Orienspace, a private space company that makes the world's mightiest solid-propellant carrier rocket, has begun to develop a new, liquid-fuel model, according to the new type's chief designer.
Huang Shuai, who leads the research and development of the Gravity 2 model, said on Wednesday in Wuhan, Hubei province, that the reusable rocket will have two configurations — a baseline model and an enhanced variant with two side boosters.
The baseline model will be 70 meters tall and 4.2 meters wide with a liftoff weight of 715 metric tons.
Its first core stage, the main body of any rocket, will be reusable and has been designed to be reused at least 30 times, he said.

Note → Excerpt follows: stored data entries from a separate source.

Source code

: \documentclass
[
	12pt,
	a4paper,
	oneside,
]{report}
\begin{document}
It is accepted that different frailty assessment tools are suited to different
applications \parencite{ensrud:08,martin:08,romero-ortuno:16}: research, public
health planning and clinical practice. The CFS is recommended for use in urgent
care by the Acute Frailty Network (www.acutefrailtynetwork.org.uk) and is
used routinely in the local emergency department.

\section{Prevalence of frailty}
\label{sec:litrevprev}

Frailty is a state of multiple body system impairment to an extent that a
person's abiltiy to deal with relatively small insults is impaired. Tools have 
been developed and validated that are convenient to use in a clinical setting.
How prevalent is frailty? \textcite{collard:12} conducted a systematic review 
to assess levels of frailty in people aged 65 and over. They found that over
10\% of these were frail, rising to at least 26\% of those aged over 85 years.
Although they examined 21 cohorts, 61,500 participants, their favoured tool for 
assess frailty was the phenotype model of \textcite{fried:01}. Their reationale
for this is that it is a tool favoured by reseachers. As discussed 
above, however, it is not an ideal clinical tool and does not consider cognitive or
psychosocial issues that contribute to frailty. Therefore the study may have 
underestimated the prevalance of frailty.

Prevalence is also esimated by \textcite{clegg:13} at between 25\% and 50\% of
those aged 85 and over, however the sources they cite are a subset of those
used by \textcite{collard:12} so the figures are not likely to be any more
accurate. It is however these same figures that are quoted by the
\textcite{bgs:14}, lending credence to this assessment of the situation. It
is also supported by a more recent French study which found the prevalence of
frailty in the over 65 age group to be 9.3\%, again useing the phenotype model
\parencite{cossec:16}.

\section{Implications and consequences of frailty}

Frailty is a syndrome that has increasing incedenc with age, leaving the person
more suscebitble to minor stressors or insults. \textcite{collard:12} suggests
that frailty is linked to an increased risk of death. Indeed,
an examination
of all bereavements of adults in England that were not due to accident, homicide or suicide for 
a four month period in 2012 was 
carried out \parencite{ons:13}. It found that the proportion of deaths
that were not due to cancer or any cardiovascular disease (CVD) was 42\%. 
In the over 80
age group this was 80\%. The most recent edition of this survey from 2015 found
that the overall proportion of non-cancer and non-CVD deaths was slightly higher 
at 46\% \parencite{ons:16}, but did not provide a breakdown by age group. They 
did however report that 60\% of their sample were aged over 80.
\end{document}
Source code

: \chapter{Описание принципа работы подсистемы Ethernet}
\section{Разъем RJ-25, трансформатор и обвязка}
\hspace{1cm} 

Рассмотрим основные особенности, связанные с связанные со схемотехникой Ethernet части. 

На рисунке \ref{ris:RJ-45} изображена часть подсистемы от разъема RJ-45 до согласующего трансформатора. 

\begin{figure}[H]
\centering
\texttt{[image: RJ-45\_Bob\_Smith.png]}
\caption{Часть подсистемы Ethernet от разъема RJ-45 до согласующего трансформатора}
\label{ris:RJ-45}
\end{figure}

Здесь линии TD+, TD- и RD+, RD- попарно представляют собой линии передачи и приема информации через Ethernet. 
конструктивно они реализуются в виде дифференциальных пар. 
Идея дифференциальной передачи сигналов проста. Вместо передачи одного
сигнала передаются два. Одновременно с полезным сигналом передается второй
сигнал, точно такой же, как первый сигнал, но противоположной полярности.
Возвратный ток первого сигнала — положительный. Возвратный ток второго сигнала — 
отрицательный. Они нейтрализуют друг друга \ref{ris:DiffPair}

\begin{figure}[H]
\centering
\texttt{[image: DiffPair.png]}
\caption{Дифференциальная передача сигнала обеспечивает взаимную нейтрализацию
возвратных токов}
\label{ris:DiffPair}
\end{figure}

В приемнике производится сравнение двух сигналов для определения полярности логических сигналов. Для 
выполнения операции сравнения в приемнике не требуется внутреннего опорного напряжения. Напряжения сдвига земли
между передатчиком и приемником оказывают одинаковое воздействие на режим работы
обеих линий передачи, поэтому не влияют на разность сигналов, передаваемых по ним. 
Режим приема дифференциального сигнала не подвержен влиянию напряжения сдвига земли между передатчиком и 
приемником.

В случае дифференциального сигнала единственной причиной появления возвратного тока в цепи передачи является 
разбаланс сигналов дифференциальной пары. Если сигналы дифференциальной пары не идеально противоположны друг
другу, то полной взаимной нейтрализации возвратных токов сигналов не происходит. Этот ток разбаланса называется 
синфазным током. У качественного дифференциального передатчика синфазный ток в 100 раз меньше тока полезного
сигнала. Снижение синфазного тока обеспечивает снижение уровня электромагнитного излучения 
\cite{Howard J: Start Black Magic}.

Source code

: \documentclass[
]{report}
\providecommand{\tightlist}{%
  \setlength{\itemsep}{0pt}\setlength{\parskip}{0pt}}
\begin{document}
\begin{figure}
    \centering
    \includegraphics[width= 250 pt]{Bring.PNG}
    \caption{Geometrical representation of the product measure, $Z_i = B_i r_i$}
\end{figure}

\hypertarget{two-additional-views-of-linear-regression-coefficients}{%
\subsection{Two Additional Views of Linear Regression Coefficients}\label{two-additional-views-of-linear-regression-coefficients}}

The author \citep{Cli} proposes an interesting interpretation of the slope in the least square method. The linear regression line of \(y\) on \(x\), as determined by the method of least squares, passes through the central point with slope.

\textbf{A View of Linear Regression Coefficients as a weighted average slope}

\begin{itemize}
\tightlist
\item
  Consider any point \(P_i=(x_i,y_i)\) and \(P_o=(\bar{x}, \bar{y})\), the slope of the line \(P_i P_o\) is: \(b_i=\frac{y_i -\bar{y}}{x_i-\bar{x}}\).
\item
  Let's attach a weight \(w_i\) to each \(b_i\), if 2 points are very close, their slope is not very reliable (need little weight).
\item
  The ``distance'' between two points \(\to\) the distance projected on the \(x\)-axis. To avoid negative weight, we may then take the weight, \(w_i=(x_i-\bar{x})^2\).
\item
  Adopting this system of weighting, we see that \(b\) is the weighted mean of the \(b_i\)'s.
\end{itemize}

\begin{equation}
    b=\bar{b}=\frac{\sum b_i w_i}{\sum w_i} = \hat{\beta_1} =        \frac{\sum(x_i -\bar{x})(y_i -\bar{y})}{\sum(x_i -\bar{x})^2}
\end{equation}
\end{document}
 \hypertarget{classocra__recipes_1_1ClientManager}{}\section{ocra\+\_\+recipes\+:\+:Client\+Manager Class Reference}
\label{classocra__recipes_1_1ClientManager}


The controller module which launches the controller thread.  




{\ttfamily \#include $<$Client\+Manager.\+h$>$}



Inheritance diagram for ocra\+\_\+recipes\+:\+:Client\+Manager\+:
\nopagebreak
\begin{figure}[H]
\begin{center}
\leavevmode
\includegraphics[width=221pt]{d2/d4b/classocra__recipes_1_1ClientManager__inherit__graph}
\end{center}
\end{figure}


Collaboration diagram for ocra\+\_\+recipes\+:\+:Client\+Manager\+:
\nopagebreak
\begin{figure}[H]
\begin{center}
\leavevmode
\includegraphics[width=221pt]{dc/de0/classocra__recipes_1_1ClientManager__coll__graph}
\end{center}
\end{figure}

With a liftoff thrust of 990 tons, the model will be able to transport at least 17.4 tons of spacecraft to a low-Earth orbit or 11.9 tons to a sun-synchronous orbit at an altitude of 500 kilometers.
"If everything proceeds according to our plan, the rocket will be ready for its first flight about the end of 2025," Huang said.
The enhanced variant will be the baseline model connected to two solid-propellant side boosters. It will have a liftoff weight of 875 tons and a thrust of 1,290 tons.
The variant will be capable of sending satellites with a combined weight of 29 tons to a low-Earth orbit or 20 tons to a 500-km sun-synchronous orbit, Huang said.
The main propulsion system on the two models will be the Yuanli 85 engine under development at Orienspace.
Huang said the Gravity 2 project is intended to meet satellite companies' demand for launch services for large-scale deployment of medium-sized and large satellites and also for sending spacecraft into high-altitude orbits.
Orienspace, a Beijing-headquartered startup, is known for designing and building the Gravity 1 model, the world's most powerful solid-propellant carrier rocket and also China's strongest privately-built rocket.
Gravity 1 made a successful debut in January from a launch service ship off the coast of Haiyang in Shandong province.
It is the first and only private rocket in China with side boosters. It also has the biggest fairing, or nose cone — the top structure on a rocket that contains satellites or other payloads — of the country's private rockets.
The type's maiden flight also made Orienspace the fifth private Chinese company to have its own carrier rocket, following i-Space, Galactic Energy, Space Pioneer and LandSpace.